When I was a kid I was told not to do a lot of things. Did that always stop me? Not really. That’s part of being a kid. It’s in our nature to defy logic, be annoying, and satisfy our curiosity. That said (and because I know my kids will inevitably be as immersed in technology as I am), these are the top five things I plan to tell my kids about software development.
- Keep playing with those legos. Sure, you’ve built a sweet looking airplane. But I bet if you start over again and use some of these new pieces we just bought, you could come up with something even better. (The idea here is that that if you start over, you can do better than you did last time and find ways to overcome the problems that once tripped you up.)
- Go ahead and ride those scary rides at the amusement park. Sometimes you need to take risks and try something new. Stretch yourself beyond what you’re used to and what you know. Exercise your creative thinking as often as possible and see if what you come up with is better than what has been done before. When you’re a developer eager to learn new languages, you’ll likely discover useful idioms that you can port into your primary language.
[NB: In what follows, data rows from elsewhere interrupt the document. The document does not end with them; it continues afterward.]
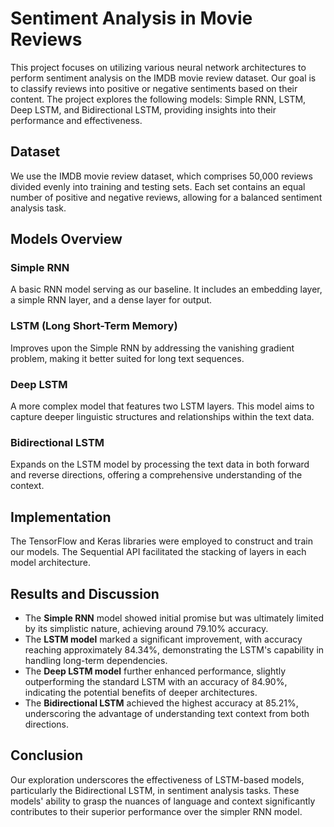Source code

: # Sentiment Analysis in Movie Reviews

This project focuses on utilizing various neural network architectures to perform sentiment analysis on the IMDB movie review dataset. Our goal is to classify reviews into positive or negative sentiments based on their content. The project explores the following models: Simple RNN, LSTM, Deep LSTM, and Bidirectional LSTM, providing insights into their performance and effectiveness.

## Dataset

We use the IMDB movie review dataset, which comprises 50,000 reviews divided evenly into training and testing sets. Each set contains an equal number of positive and negative reviews, allowing for a balanced sentiment analysis task.

## Models Overview

### Simple RNN

A basic RNN model serving as our baseline. It includes an embedding layer, a simple RNN layer, and a dense layer for output.

### LSTM (Long Short-Term Memory)

Improves upon the Simple RNN by addressing the vanishing gradient problem, making it better suited for long text sequences.

### Deep LSTM

A more complex model that features two LSTM layers. This model aims to capture deeper linguistic structures and relationships within the text data.

### Bidirectional LSTM

Expands on the LSTM model by processing the text data in both forward and reverse directions, offering a comprehensive understanding of the context.

## Implementation

The TensorFlow and Keras libraries were employed to construct and train our models. The Sequential API facilitated the stacking of layers in each model architecture.

## Results and Discussion

- The **Simple RNN** model showed initial promise but was ultimately limited by its simplistic nature, achieving around 79.10% accuracy.
- The **LSTM model** marked a significant improvement, with accuracy reaching approximately 84.34%, demonstrating the LSTM's capability in handling long-term dependencies.
- The **Deep LSTM model** further enhanced performance, slightly outperforming the standard LSTM with an accuracy of 84.90%, indicating the potential benefits of deeper architectures.
- The **Bidirectional LSTM** achieved the highest accuracy at 85.21%, underscoring the advantage of understanding text context from both directions.

## Conclusion

Our exploration underscores the effectiveness of LSTM-based models, particularly the Bidirectional LSTM, in sentiment analysis tasks. These models' ability to grasp the nuances of language and context significantly contributes to their superior performance over the simpler RNN model.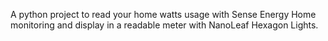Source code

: A python project to read your home watts usage with Sense Energy Home monitoring and display in a readable meter with NanoLeaf Hexagon Lights.
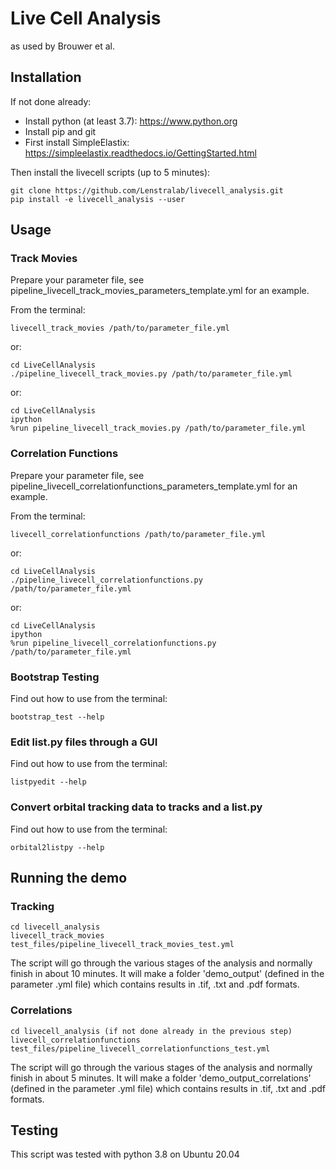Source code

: # Live Cell Analysis
as used by Brouwer et al.

## Installation
If not done already:
- Install python (at least 3.7): https://www.python.org
- Install pip and git
- First install SimpleElastix: https://simpleelastix.readthedocs.io/GettingStarted.html

Then install the livecell scripts (up to 5 minutes):

    git clone https://github.com/Lenstralab/livecell_analysis.git
    pip install -e livecell_analysis --user

## Usage
### Track Movies
Prepare your parameter file, see pipeline_livecell_track_movies_parameters_template.yml for an example.

From the terminal:

    livecell_track_movies /path/to/parameter_file.yml

or: 

    cd LiveCellAnalysis
    ./pipeline_livecell_track_movies.py /path/to/parameter_file.yml
or:
   
    cd LiveCellAnalysis
    ipython
    %run pipeline_livecell_track_movies.py /path/to/parameter_file.yml

### Correlation Functions
Prepare your parameter file, see pipeline_livecell_correlationfunctions_parameters_template.yml for an example.

From the terminal:

    livecell_correlationfunctions /path/to/parameter_file.yml
or:

    cd LiveCellAnalysis
    ./pipeline_livecell_correlationfunctions.py /path/to/parameter_file.yml
or:
   
    cd LiveCellAnalysis
    ipython
    %run pipeline_livecell_correlationfunctions.py /path/to/parameter_file.yml

### Bootstrap Testing
Find out how to use from the terminal:

    bootstrap_test --help

### Edit list.py files through a GUI
Find out how to use from the terminal:

    listpyedit --help

### Convert orbital tracking data to tracks and a list.py
Find out how to use from the terminal:

    orbital2listpy --help

## Running the demo
### Tracking

    cd livecell_analysis
    livecell_track_movies test_files/pipeline_livecell_track_movies_test.yml

The script will go through the various stages of the analysis and normally finish in about 10 minutes.
It will make a folder 'demo_output' (defined in the parameter .yml file) which contains results in .tif, .txt and .pdf
formats.

### Correlations
    cd livecell_analysis (if not done already in the previous step)
    livecell_correlationfunctions test_files/pipeline_livecell_correlationfunctions_test.yml

The script will go through the various stages of the analysis and normally finish in about 5 minutes.
It will make a folder 'demo_output_correlations' (defined in the parameter .yml file) which contains results in .tif,
.txt and .pdf formats.

## Testing
This script was tested with python 3.8 on Ubuntu 20.04
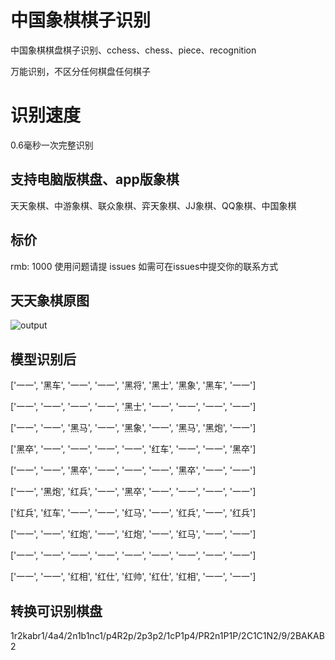 # 中国象棋棋子识别

中国象棋棋盘棋子识别、cchess、chess、piece、recognition

万能识别，不区分任何棋盘任何棋子

# 识别速度
0.6毫秒一次完整识别

## 支持电脑版棋盘、app版象棋
天天象棋、中游象棋、联众象棋、弈天象棋、JJ象棋、QQ象棋、中国象棋

## 标价
rmb: 1000 使用问题请提 issues 如需可在issues中提交你的联系方式

## 天天象棋原图
![output](https://user-images.githubusercontent.com/10823306/222218139-2329801c-4d9f-40a6-b2d9-511d2bdc3bd9.png)

## 模型识别后
['一一', '黑车', '一一', '一一', '黑将', '黑士', '黑象', '黑车', '一一']

['一一', '一一', '一一', '一一', '黑士', '一一', '一一', '一一', '一一']

['一一', '一一', '黑马', '一一', '黑象', '一一', '黑马', '黑炮', '一一']

['黑卒', '一一', '一一', '一一', '一一', '红车', '一一', '一一', '黑卒']

['一一', '一一', '黑卒', '一一', '一一', '一一', '黑卒', '一一', '一一']

['一一', '黑炮', '红兵', '一一', '黑卒', '一一', '一一', '一一', '一一']

['红兵', '红车', '一一', '一一', '红马', '一一', '红兵', '一一', '红兵']

['一一', '一一', '红炮', '一一', '红炮', '一一', '红马', '一一', '一一']

['一一', '一一', '一一', '一一', '一一', '一一', '一一', '一一', '一一']

['一一', '一一', '红相', '红仕', '红帅', '红仕', '红相', '一一', '一一']

## 转换可识别棋盘
1r2kabr1/4a4/2n1b1nc1/p4R2p/2p3p2/1cP1p4/PR2n1P1P/2C1C1N2/9/2BAKAB2




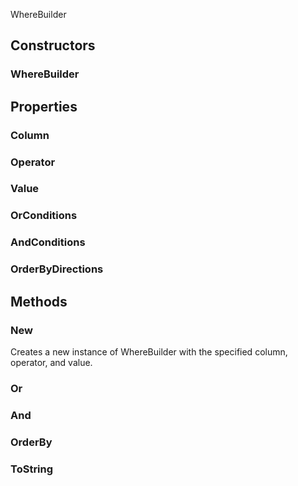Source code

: <p class="title">WhereBuilder</p>

## Constructors


### WhereBuilder

<div><Declaration modifier="public" content=" <span>&lt;span class=&quot;method&quot;&gt;WhereBuilder&lt;/span&gt;(&lt;span class=&quot;param&quot;&gt;string&lt;/span&gt; column, &lt;span class=&quot;param&quot;&gt;&lt;a href=&quot;#/api/IndustrialValley.Helpers.Sqlite/WhereBuilder.WhereOperator&quot; title=&quot;WhereBuilder.WhereOperator&quot; class=&quot;inherit-link&quot;&gt;WhereOperator&lt;/a&gt;&lt;/span&gt; @operator, &lt;span class=&quot;param&quot;&gt;object&lt;/span&gt; value)</span>"></Declaration></div>

## Properties


### Column
<div><Declaration modifier="public string" content=" <span>&lt;span class=&quot;property&quot;&gt;Column&lt;/span&gt; { &lt;span class=&quot;method&quot;&gt;get&lt;/span&gt;; &lt;span class=&quot;method&quot;&gt;set&lt;/span&gt;; }</span>"></Declaration></div>

### Operator
<div><Declaration modifier="public &lt;a href=&quot;#/api/IndustrialValley.Helpers.Sqlite/WhereBuilder.WhereOperator&quot; title=&quot;WhereBuilder.WhereOperator&quot; class=&quot;inherit-link&quot;&gt;WhereOperator&lt;/a&gt;" content=" <span>&lt;span class=&quot;property&quot;&gt;Operator&lt;/span&gt; { &lt;span class=&quot;method&quot;&gt;get&lt;/span&gt;; &lt;span class=&quot;method&quot;&gt;set&lt;/span&gt;; }</span>"></Declaration></div>

### Value
<div><Declaration modifier="public object" content=" <span>&lt;span class=&quot;property&quot;&gt;Value&lt;/span&gt; { &lt;span class=&quot;method&quot;&gt;get&lt;/span&gt;; &lt;span class=&quot;method&quot;&gt;set&lt;/span&gt;; }</span>"></Declaration></div>

### OrConditions
<div><Declaration modifier="public List&amp;lt;&lt;a href=&quot;#/api/IndustrialValley.Helpers.Sqlite/WhereBuilder&quot; title=&quot;WhereBuilder&quot; class=&quot;inherit-link&quot;&gt;WhereBuilder&lt;/a&gt;&amp;gt;" content=" <span>&lt;span class=&quot;property&quot;&gt;OrConditions&lt;/span&gt; { &lt;span class=&quot;method&quot;&gt;get&lt;/span&gt;; }</span>"></Declaration></div>

### AndConditions
<div><Declaration modifier="public List&amp;lt;&lt;a href=&quot;#/api/IndustrialValley.Helpers.Sqlite/WhereBuilder&quot; title=&quot;WhereBuilder&quot; class=&quot;inherit-link&quot;&gt;WhereBuilder&lt;/a&gt;&amp;gt;" content=" <span>&lt;span class=&quot;property&quot;&gt;AndConditions&lt;/span&gt; { &lt;span class=&quot;method&quot;&gt;get&lt;/span&gt;; }</span>"></Declaration></div>

### OrderByDirections
<div><Declaration modifier="public Dictionary&amp;lt;string, IndustrialValley.Helpers.Sqlite.WhereBuilder.OrderByDirection&amp;gt;" content=" <span>&lt;span class=&quot;property&quot;&gt;OrderByDirections&lt;/span&gt; { &lt;span class=&quot;method&quot;&gt;get&lt;/span&gt;; }</span>"></Declaration></div>

## Methods

### New

Creates a new instance of WhereBuilder with the specified column, operator, and value.

<div><Declaration modifier="public static &lt;a href=&quot;#/api/IndustrialValley.Helpers.Sqlite/WhereBuilder&quot; title=&quot;WhereBuilder&quot; class=&quot;inherit-link&quot;&gt;WhereBuilder&lt;/a&gt;" content=" <span>&lt;span class=&quot;method&quot;&gt;New&lt;/span&gt;(&lt;span class=&quot;param&quot;&gt;string&lt;/span&gt; column, &lt;span class=&quot;param&quot;&gt;&lt;a href=&quot;#/api/IndustrialValley.Helpers.Sqlite/WhereBuilder.WhereOperator&quot; title=&quot;WhereBuilder.WhereOperator&quot; class=&quot;inherit-link&quot;&gt;WhereOperator&lt;/a&gt;&lt;/span&gt; @operator, &lt;span class=&quot;param&quot;&gt;object&lt;/span&gt; value = null)</span>"></Declaration></div>

### Or

<div><Declaration modifier="public &lt;a href=&quot;#/api/IndustrialValley.Helpers.Sqlite/WhereBuilder&quot; title=&quot;WhereBuilder&quot; class=&quot;inherit-link&quot;&gt;WhereBuilder&lt;/a&gt;" content=" <span>&lt;span class=&quot;method&quot;&gt;Or&lt;/span&gt;(&lt;span class=&quot;param&quot;&gt;string&lt;/span&gt; column, &lt;span class=&quot;param&quot;&gt;&lt;a href=&quot;#/api/IndustrialValley.Helpers.Sqlite/WhereBuilder.WhereOperator&quot; title=&quot;WhereBuilder.WhereOperator&quot; class=&quot;inherit-link&quot;&gt;WhereOperator&lt;/a&gt;&lt;/span&gt; @operator, &lt;span class=&quot;param&quot;&gt;object&lt;/span&gt; value)</span>"></Declaration></div>

### And

<div><Declaration modifier="public &lt;a href=&quot;#/api/IndustrialValley.Helpers.Sqlite/WhereBuilder&quot; title=&quot;WhereBuilder&quot; class=&quot;inherit-link&quot;&gt;WhereBuilder&lt;/a&gt;" content=" <span>&lt;span class=&quot;method&quot;&gt;And&lt;/span&gt;(&lt;span class=&quot;param&quot;&gt;string&lt;/span&gt; column, &lt;span class=&quot;param&quot;&gt;&lt;a href=&quot;#/api/IndustrialValley.Helpers.Sqlite/WhereBuilder.WhereOperator&quot; title=&quot;WhereBuilder.WhereOperator&quot; class=&quot;inherit-link&quot;&gt;WhereOperator&lt;/a&gt;&lt;/span&gt; @operator, &lt;span class=&quot;param&quot;&gt;object&lt;/span&gt; value)</span>"></Declaration></div>

### OrderBy

<div><Declaration modifier="public &lt;a href=&quot;#/api/IndustrialValley.Helpers.Sqlite/WhereBuilder&quot; title=&quot;WhereBuilder&quot; class=&quot;inherit-link&quot;&gt;WhereBuilder&lt;/a&gt;" content=" <span>&lt;span class=&quot;method&quot;&gt;OrderBy&lt;/span&gt;(&lt;span class=&quot;param&quot;&gt;string&lt;/span&gt; column, &lt;span class=&quot;param&quot;&gt;&lt;a href=&quot;#/api/IndustrialValley.Helpers.Sqlite/WhereBuilder.OrderByDirection&quot; title=&quot;WhereBuilder.OrderByDirection&quot; class=&quot;inherit-link&quot;&gt;OrderByDirection&lt;/a&gt;&lt;/span&gt; direction = OrderByDirection.Ascending)</span>"></Declaration></div>

### ToString

<div><Declaration modifier="public override string" content=" <span>&lt;span class=&quot;method&quot;&gt;ToString&lt;/span&gt;()</span>"></Declaration></div>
- You SHOULD chew with your mouth open. Let others see what you’re working on and explain to them why you chose to do it. It’s the only way to learn how to improve something. Sharing your code can make you feel self-conscious because you’re exposing yourself and your thoughts for others to be critical of. The upside is that any feedback or advice that helps you be better is a reward worth the risk.
- Being picked last is a good thing. That’s because it usually means you get to learn something new. People have a tendency to play to their strengths. So, when it comes down to working on tasks, they’ll snatch up stuff they know how to do. What may be left for you are the extremely difficult tasks or things that are the most unknown and difficult to solve. And what’s more rewarding than figuring out super tough problems?
- It’s OK to ask “Why” a million times. Libraries and frameworks evolve quickly these days and there are tons to choose from. Figuring out why something works, why the code was structured a certain way, or why a certain design pattern was chosen, helps grow your knowledge base. Don’t let black box software remain a mystery to you. Dissect what you can.
So kids (and adults): Software development is a lot of trial and error. A lot! Making mistakes is important for growth. Experiencing pain makes you appreciate better and more efficient techniques. This kind of growth helps you level up faster and have much more experience to draw upon.